Mr. Vekselberg also donated to Fort Ross, a state park in California that is the site of a 19th-century Russian settlement, to keep it open during the state’s financial crunch in the recession.
After making his fortune in aluminum and oil in Siberia in the 1990s, Mr. Vekselberg, together with partners, closed in 2003 what was at the time the largest private transaction in Russian history by forming a joint oil-pumping venture with the British company BP, called TNK-BP.

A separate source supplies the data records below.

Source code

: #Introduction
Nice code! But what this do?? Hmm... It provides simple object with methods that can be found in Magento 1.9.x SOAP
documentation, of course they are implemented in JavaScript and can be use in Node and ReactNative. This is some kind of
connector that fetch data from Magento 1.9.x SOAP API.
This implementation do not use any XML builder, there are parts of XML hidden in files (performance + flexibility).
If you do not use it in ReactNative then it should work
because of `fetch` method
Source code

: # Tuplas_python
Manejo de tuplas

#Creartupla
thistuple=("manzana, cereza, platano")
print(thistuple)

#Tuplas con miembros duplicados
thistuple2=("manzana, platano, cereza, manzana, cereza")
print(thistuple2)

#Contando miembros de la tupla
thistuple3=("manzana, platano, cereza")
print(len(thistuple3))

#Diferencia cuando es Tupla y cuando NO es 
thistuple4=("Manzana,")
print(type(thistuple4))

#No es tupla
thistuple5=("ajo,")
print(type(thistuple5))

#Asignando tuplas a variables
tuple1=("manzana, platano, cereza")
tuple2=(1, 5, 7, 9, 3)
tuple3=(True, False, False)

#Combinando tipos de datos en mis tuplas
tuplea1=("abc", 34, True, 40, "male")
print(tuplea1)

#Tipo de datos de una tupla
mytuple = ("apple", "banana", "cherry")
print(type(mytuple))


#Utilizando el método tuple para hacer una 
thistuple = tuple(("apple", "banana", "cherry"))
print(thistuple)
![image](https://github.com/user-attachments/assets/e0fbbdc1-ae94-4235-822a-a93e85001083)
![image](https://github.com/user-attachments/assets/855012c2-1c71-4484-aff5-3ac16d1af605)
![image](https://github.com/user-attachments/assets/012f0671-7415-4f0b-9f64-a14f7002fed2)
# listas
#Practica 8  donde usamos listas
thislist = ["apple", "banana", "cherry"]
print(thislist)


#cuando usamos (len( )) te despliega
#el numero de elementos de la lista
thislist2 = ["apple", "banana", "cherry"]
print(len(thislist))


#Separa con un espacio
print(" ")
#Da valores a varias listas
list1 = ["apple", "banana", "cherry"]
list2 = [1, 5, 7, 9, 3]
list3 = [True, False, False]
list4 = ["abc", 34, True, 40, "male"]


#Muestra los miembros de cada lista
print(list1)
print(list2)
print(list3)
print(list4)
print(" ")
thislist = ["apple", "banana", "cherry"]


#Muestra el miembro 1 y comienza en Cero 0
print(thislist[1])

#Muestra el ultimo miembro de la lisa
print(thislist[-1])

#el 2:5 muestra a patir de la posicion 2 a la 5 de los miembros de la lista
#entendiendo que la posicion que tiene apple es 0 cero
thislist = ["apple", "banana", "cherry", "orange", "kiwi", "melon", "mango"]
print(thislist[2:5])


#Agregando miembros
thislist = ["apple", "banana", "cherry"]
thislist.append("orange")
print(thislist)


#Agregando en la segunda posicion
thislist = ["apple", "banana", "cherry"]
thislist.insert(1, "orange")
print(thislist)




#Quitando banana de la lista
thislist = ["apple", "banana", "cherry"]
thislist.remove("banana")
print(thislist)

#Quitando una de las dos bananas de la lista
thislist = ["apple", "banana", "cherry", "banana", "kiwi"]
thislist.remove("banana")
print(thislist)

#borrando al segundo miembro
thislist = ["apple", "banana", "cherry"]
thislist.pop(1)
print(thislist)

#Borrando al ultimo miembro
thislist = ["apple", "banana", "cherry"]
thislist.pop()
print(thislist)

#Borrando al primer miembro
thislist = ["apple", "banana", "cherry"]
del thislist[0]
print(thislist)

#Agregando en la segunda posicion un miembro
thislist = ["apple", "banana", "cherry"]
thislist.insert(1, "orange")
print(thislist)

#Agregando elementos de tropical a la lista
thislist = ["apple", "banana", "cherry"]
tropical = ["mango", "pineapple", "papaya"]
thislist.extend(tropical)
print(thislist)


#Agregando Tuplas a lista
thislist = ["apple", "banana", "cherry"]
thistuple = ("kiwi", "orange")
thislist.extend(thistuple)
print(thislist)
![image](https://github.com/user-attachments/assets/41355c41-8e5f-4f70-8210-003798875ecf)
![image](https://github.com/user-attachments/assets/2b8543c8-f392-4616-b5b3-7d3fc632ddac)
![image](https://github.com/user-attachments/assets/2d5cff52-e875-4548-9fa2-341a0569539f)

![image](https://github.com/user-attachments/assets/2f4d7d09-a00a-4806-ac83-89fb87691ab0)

But soon, BP executives came to suspect the Russian partners had close ties to the F.S.B., the main successor intelligence agency to the K.G.B., and other Russian security services. The F.S.B. classified oil field maps and closely tailed British employees. Once, during a business dispute with the Russians, BP’s office in Moscow was raided by police officers armed with assault rifles.
Amid this conflict with BP, one of Mr. Vekselberg’s partners, German Khan, turned up for a dinner with a BP executive at a remote hunting lodge in Russia with a chrome-plated pistol, according to a State Department cable published by WikiLeaks. Mr. Khan confided to the executive that he considered the 1972 film “The Godfather” a “manual for life.”
Mr. Khan, too, has crossed paths with the special counsel investigation: Alex van der Zwaan, the Dutch lawyer sentenced to 30 days in jail for lying to the F.B.I., is his son-in-law.